*** Opening Excerpted records ***

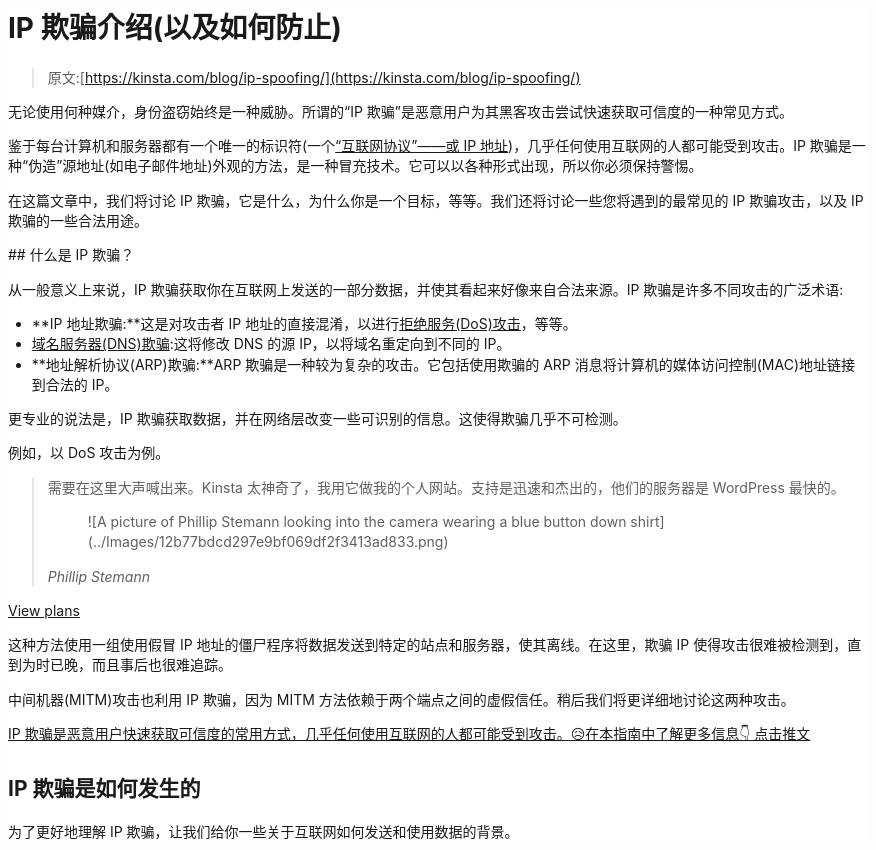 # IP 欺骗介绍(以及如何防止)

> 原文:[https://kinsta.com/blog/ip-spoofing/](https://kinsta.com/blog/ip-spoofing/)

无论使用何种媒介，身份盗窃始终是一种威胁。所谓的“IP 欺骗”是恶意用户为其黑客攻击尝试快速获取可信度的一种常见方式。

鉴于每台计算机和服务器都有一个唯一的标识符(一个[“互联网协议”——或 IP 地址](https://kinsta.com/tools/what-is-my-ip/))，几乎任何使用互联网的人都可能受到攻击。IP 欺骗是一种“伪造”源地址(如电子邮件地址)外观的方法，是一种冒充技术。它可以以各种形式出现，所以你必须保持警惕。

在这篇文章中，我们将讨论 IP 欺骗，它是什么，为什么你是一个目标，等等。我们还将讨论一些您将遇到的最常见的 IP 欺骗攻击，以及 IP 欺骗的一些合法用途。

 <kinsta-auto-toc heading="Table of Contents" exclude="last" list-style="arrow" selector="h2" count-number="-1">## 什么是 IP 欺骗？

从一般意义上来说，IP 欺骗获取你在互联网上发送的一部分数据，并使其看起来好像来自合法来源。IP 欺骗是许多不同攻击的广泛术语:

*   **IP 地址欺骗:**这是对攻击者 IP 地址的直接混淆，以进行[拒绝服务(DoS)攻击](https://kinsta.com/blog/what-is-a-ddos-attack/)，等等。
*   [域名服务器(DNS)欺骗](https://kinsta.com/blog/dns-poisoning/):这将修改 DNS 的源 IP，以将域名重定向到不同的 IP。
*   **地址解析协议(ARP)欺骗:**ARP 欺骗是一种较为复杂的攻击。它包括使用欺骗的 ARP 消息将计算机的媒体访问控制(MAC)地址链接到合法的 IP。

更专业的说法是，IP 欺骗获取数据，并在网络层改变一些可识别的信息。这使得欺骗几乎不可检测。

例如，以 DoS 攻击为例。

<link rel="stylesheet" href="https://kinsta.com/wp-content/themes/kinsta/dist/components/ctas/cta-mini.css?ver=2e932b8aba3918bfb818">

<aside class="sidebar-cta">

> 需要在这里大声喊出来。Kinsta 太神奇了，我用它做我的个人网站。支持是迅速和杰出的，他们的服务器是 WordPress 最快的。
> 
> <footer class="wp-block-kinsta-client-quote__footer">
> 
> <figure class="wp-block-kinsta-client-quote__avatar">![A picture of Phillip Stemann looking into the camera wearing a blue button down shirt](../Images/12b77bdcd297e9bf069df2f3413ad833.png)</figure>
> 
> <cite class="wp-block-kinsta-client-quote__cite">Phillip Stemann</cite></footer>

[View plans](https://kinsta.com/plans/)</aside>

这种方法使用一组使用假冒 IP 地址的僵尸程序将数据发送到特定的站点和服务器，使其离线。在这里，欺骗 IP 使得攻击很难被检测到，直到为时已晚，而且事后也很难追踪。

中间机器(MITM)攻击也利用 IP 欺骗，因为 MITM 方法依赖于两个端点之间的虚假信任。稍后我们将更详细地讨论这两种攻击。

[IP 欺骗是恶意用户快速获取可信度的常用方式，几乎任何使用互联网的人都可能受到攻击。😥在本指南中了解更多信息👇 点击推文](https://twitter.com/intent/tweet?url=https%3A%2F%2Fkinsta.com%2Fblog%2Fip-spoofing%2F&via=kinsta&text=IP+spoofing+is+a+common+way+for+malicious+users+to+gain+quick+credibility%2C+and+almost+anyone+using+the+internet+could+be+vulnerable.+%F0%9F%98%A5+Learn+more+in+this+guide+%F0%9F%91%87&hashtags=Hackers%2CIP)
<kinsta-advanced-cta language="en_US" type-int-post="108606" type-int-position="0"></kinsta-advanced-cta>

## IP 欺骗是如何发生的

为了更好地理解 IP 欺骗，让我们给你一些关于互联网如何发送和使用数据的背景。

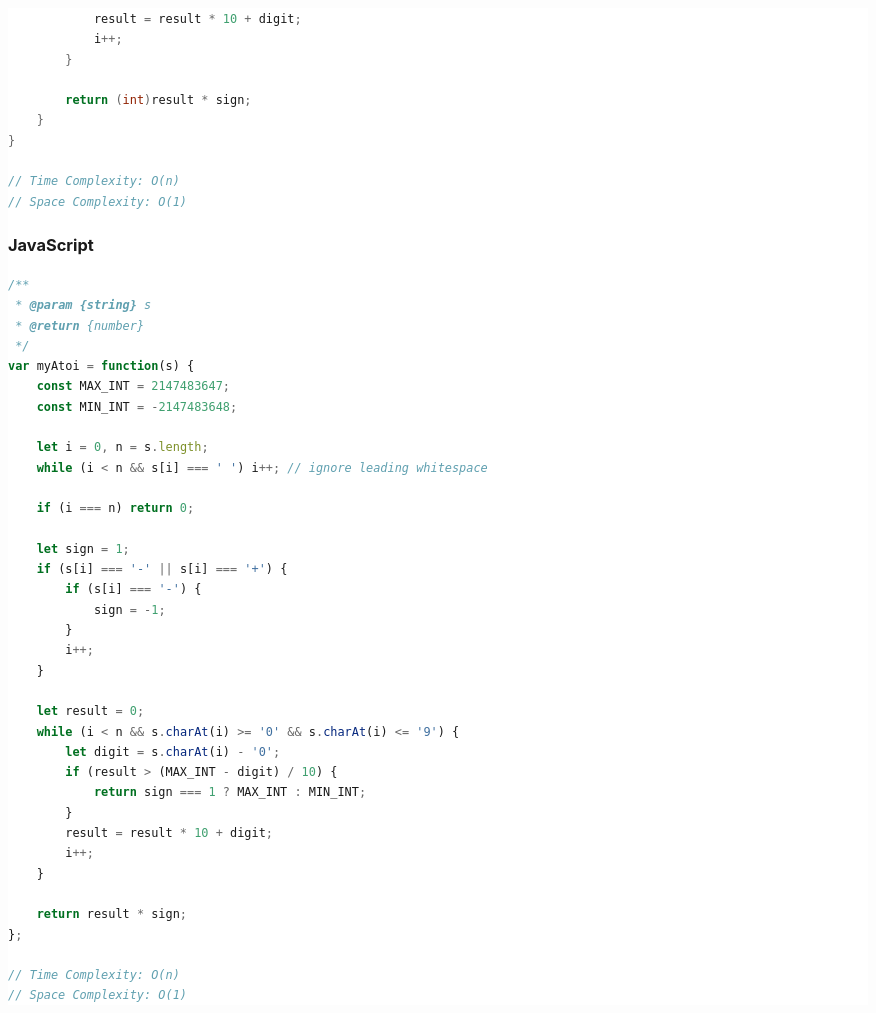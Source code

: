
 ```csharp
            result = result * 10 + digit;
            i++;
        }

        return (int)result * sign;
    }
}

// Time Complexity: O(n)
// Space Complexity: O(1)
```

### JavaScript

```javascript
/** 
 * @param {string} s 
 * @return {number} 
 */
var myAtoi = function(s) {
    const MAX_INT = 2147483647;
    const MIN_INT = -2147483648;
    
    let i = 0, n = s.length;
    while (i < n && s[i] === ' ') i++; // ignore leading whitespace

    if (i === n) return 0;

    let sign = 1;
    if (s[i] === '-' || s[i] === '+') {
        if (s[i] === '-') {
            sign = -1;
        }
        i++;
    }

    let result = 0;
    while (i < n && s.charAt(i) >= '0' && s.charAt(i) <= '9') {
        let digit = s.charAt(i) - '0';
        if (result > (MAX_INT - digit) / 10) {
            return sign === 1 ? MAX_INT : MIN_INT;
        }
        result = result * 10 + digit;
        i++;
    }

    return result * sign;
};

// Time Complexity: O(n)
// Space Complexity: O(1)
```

*** Closing Excerpted records ***

» Task to carry out:
Please print all the entries exactly as written, but drop the pictures.

» Your response:
 # IP 欺骗介绍(以及如何防止)

> 原文:[https://kinsta.com/blog/ip-spoofing/](https://kinsta.com/blog/ip-spoofing/)

无论使用何种媒介，身份盗窃始终是一种威胁。所谓的“IP 欺骗”是恶意用户为其黑客攻击尝试快速获取可信度的一种常见方式。

鉴于每台计算机和服务器都有一个唯一的标识符(一个[“互联网协议”——或 IP 地址](https://kinsta.com/tools/what-is-my-ip/))，几乎任何使用互联网的人都可能受到攻击。IP 欺骗是一种“伪造”源地址(如电子邮件地址)外观的方法，是一种冒充技术。它可以以各种形式出现，所以你必须保持警惕。

在这篇文章中，我们将讨论 IP 欺骗，它是什么，为什么你是一个目标，等等。我们还将讨论一些您将遇到的最常见的 IP 欺骗攻击，以及 IP 欺骗的一些合法用途。

 <kinsta-auto-toc heading="Table of Contents" exclude="last" list-style="arrow" selector="h2" count-number="-1">## 什么是 IP 欺骗？

从一般意义上来说，IP 欺骗获取你在互联网上发送的一部分数据，并使其看起来好像来自合法来源。IP 欺骗是许多不同攻击的广泛术语:

*   **IP 地址欺骗:**这是对攻击者 IP 地址的直接混淆，以进行[拒绝服务(DoS)攻击](https://kinsta.com/blog/what-is-a-ddos-attack/)，等等。
*   [域名服务器(DNS)欺骗](https://kinsta.com/blog/dns-poisoning/):这将修改 DNS 的源 IP，以将域名重定向到不同的 IP。
*   **地址解析协议(ARP)欺骗:**ARP 欺骗是一种较为复杂的攻击。它包括使用欺骗的 ARP 消息将计算机的媒体访问控制(MAC)地址链接到合法的 IP。

更专业的说法是，IP 欺骗获取数据，并在网络层改变一些可识别的信息。这使得欺骗几乎不可检测。

例如，以 DoS 攻击为例。

<link rel="stylesheet" href="https://kinsta.com/wp-content/themes/kinsta/dist/components/ctas/cta-mini.css?ver=2e932b8aba3918bfb818">

<aside class="sidebar-cta">

> 需要在这里大声喊出来。Kinsta 太神奇了，我用它做我的个人网站。支持是迅速和杰出的，他们的服务器是 WordPress 最快的。
> 
> <footer class="wp-block-kinsta-client-quote__footer">
> 
> <figure class="wp-block-kinsta-client-quote__avatar">![A picture of Phillip Stemann looking into the camera wearing a blue button down shirt](../Images/12b77bdcd297e9bf069df2f3413ad833.png)</figure>
> 
> <cite class="wp-block-kinsta-client-quote__cite">Phillip Stemann</cite></footer>

[View plans](https://kinsta.com/plans/)</aside>

这种方法使用一组使用假冒 IP 地址的僵尸程序将数据发送到特定的站点和服务器，使其离线。在这里，欺骗 IP 使得攻击很难被检测到，直到为时已晚，而且事后也很难追踪。

中间机器(MITM)攻击也利用 IP 欺骗，因为 MITM 方法依赖于两个端点之间的虚假信任。稍后我们将更详细地讨论这两种攻击。

[IP 欺骗是恶意用户快速获取可信度的常用方式，几乎任何使用互联网的人都可能受到攻击。😥在本指南中了解更多信息👇 点击推文](https://twitter.com/intent/tweet?url=https%3A%2F%2Fkinsta.com%2Fblog%2Fip-spoofing%2F&via=kinsta&text=IP+spoofing+is+a+common+way+for+malicious+users+to+gain+quick+credibility%2C+and+almost+anyone+using+the+internet+could+be+vulnerable.+%F0%9F%98%A5+Learn+more+in+this+guide+%F0%9F%91%87&hashtags=Hackers%2CIP)
<kinsta-advanced-cta language="en_US" type-int-post="108606" type-int-position="0"></kinsta-advanced-cta>

## IP 欺骗是如何发生的

为了更好地理解 IP 欺骗，让我们给你一些关于互联网如何发送和使用数据的背景。

Source code

:
 ```csharp
            result = result * 10 + digit;
            i++;
        }

        return (int)result * sign;
    }
}

// Time Complexity: O(n)
// Space Complexity: O(1)
```

### JavaScript

```javascript
/** 
 * @param {string} s 
 * @return {number} 
 */
var myAtoi = function(s) {
    const MAX_INT = 2147483647;
    const MIN_INT = -2147483648;
    
    let i = 0, n = s.length;
    while (i < n && s[i] === ' ') i++; // ignore leading whitespace

    if (i === n) return 0;

    let sign = 1;
    if (s[i] === '-' || s[i] === '+') {
        if (s[i] === '-') {
            sign = -1;
        }
        i++;
    }

    let result = 0;
    while (i < n && s.charAt(i) >= '0' && s.charAt(i) <= '9') {
        let digit = s.charAt(i) - '0';
        if (result > (MAX_INT - digit) / 10) {
            return sign === 1 ? MAX_INT : MIN_INT;
        }
        result = result * 10 + digit;
        i++;
    }

    return result * sign;
};

// Time Complexity: O(n)
// Space Complexity: O(1)
```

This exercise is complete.